[Start of Attachment]
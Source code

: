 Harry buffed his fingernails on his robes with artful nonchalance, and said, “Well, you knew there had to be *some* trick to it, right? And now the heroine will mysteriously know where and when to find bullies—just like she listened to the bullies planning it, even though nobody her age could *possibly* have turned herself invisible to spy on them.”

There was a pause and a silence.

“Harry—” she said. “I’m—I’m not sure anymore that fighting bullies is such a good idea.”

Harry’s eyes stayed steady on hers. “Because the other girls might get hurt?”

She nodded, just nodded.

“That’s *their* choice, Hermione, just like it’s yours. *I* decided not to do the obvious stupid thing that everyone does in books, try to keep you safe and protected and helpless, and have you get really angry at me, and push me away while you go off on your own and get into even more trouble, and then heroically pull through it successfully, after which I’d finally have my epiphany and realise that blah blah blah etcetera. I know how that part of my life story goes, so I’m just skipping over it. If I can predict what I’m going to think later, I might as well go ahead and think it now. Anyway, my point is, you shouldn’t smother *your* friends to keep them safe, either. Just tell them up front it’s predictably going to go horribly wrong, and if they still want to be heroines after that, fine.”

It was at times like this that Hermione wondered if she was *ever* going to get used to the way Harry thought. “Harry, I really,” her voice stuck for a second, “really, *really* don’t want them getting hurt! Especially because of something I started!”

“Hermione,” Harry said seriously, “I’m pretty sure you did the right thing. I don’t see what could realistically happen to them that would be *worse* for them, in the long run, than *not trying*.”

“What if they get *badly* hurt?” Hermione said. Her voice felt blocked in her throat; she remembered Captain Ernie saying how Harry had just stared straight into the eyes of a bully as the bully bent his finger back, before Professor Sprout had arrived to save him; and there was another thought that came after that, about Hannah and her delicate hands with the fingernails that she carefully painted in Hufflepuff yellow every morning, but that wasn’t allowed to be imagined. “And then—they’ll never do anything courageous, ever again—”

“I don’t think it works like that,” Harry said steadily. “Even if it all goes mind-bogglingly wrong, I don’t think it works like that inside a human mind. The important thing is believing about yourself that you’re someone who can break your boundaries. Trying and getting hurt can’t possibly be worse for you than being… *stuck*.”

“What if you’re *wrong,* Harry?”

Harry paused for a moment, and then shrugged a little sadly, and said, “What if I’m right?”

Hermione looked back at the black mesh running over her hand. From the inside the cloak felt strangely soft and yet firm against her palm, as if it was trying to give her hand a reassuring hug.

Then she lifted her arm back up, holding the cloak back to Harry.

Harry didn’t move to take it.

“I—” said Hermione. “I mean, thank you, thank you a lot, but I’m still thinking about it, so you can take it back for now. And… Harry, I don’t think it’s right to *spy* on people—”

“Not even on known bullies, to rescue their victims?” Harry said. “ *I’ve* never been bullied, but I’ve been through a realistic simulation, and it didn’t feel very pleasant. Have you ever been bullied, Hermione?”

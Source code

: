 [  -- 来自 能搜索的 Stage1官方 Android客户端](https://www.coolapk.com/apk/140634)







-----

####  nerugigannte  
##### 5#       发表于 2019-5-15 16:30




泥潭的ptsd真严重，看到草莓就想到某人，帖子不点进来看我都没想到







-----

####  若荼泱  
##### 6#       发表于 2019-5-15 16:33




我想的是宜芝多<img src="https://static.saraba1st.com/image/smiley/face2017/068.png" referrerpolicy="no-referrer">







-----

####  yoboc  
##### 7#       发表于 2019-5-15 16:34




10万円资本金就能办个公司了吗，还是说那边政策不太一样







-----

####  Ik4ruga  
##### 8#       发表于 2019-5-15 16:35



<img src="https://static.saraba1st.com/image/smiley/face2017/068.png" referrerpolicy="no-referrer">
[End of Attachment]
AIM OF THE TASK:
Within the material, find all lines that hold the word "goes" and show them.

TASK RESULT:
“That’s *their* choice, Hermione, just like it’s yours. *I* decided not to do the obvious stupid thing that everyone does in books, try to keep you safe and protected and helpless, and have you get really angry at me, and push me away while you go off on your own and get into even more trouble, and then heroically pull through it successfully, after which I’d finally have my epiphany and realise that blah blah blah etcetera. I know how that part of my life story goes, so I’m just skipping over it. If I can predict what I’m going to think later, I might as well go ahead and think it now. Anyway, my point is, you shouldn’t smother *your* friends to keep them safe, either. Just tell them up front it’s predictably going to go horribly wrong, and if they still want to be heroines after that, fine.”
“I don’t think it works like that,” Harry said steadily. “Even if it all goes mind-bogglingly wrong, I don’t think it works like that inside a human mind. The important thing is believing about yourself that you’re someone who can break your boundaries. Trying and getting hurt can’t possibly be worse for you than being… *stuck*.”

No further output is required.